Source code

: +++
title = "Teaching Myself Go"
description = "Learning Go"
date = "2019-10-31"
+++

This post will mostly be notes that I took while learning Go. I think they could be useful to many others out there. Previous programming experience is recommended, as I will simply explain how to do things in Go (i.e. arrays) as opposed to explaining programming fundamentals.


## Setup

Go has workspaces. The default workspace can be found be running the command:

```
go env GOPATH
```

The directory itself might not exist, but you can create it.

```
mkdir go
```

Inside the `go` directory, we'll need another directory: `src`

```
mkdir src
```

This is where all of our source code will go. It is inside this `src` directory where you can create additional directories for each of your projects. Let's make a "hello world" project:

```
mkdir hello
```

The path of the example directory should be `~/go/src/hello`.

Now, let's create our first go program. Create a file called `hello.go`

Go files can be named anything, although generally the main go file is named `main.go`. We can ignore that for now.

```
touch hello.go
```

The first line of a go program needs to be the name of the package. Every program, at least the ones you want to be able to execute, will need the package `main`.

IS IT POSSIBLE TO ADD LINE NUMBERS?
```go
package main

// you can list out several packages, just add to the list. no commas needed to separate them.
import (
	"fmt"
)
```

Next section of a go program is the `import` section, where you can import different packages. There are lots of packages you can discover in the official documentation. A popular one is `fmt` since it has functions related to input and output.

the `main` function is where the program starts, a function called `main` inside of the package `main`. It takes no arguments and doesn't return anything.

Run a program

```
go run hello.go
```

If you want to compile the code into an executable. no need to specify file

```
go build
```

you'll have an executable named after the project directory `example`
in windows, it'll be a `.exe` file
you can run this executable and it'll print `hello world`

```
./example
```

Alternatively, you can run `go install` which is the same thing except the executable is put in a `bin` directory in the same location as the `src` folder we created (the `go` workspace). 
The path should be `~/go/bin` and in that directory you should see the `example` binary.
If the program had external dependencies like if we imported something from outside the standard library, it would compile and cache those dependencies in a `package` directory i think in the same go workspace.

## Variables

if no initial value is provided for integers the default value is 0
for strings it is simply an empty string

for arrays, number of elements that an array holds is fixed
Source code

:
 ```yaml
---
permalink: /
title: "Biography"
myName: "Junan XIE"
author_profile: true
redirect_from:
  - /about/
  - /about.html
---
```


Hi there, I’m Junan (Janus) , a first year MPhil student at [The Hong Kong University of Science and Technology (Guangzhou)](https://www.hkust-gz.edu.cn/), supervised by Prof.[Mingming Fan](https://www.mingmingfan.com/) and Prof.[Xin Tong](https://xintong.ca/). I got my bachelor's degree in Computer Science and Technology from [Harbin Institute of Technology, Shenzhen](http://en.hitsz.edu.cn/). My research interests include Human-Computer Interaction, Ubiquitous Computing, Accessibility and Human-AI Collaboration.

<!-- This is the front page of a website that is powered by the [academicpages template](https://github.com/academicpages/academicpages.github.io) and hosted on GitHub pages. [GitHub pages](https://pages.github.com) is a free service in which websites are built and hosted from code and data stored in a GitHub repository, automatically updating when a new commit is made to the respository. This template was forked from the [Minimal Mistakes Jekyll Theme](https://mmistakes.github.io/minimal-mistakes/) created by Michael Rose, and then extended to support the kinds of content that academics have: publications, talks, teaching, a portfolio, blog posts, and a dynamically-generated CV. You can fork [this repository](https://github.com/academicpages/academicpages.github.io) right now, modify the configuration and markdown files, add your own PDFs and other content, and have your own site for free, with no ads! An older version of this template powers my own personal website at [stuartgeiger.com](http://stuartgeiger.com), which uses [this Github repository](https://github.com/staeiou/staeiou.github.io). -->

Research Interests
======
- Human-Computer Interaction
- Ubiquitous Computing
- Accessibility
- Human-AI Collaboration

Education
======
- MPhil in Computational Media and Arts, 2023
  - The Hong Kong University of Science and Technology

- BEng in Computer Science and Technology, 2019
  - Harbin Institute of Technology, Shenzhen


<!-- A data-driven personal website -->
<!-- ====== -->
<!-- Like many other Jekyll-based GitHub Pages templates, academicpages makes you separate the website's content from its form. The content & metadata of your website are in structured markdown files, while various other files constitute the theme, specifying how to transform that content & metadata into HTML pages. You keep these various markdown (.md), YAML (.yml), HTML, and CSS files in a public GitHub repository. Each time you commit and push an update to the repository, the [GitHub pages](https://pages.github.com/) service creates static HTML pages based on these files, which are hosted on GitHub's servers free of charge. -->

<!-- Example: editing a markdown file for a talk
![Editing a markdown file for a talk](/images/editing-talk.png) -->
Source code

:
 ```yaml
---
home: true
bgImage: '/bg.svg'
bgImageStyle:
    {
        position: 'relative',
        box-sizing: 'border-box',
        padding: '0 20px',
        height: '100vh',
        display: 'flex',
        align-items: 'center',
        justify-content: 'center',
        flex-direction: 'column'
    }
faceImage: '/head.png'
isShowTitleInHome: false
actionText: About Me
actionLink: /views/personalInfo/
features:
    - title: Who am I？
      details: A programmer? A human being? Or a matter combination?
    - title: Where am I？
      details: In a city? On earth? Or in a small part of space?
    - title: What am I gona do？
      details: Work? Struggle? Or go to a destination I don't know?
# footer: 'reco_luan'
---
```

▸ **BRIEF**
Print only what lies in the material above starting at the line with "you'll have an" and ending at the line with "if no initial", every line exactly as given.

▸ **OUTPUT FOR THIS EXERCISE**
you'll have an executable named after the project directory `example`
in windows, it'll be a `.exe` file
you can run this executable and it'll print `hello world`

```
./example
```

Alternatively, you can run `go install` which is the same thing except the executable is put in a `bin` directory in the same location as the `src` folder we created (the `go` workspace). 
The path should be `~/go/bin` and in that directory you should see the `example` binary.
If the program had external dependencies like if we imported something from outside the standard library, it would compile and cache those dependencies in a `package` directory i think in the same go workspace.

## Variables

if no initial value is provided for integers the default value is 0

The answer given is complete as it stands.